*** Data to examine
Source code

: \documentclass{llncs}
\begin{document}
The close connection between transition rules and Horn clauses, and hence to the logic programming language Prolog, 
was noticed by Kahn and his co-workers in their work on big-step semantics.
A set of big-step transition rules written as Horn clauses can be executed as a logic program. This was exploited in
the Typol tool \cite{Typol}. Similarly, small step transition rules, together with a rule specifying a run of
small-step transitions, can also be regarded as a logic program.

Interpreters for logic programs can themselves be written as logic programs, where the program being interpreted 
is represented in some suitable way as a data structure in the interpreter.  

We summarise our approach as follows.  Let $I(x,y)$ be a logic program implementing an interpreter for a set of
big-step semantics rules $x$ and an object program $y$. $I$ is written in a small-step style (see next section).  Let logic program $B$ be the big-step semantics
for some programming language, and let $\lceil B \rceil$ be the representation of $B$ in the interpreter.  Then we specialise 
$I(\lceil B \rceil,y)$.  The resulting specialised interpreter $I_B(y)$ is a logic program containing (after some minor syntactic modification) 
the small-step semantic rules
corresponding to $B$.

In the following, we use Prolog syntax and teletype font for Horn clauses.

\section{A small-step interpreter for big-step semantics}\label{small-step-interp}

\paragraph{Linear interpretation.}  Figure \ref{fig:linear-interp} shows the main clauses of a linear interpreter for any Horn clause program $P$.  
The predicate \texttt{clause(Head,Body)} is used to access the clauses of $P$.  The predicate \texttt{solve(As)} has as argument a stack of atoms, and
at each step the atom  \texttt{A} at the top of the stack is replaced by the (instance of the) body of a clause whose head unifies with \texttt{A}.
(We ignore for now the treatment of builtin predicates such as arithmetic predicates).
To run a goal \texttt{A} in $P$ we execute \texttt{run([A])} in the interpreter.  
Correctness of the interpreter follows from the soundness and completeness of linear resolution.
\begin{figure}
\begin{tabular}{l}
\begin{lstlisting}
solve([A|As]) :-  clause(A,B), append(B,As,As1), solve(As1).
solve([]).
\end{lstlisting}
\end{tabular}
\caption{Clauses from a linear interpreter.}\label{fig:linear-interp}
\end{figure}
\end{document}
******
• Required work:
Among the records above, only the lines between the line holding "A set of big-step" and the line holding "We summarise our", inclusive, are to be output, exactly as written.

• Exercise result:
A set of big-step transition rules written as Horn clauses can be executed as a logic program. This was exploited in
the Typol tool \cite{Typol}. Similarly, small step transition rules, together with a rule specifying a run of
small-step transitions, can also be regarded as a logic program.

Interpreters for logic programs can themselves be written as logic programs, where the program being interpreted 
is represented in some suitable way as a data structure in the interpreter.  

We summarise our approach as follows.  Let $I(x,y)$ be a logic program implementing an interpreter for a set of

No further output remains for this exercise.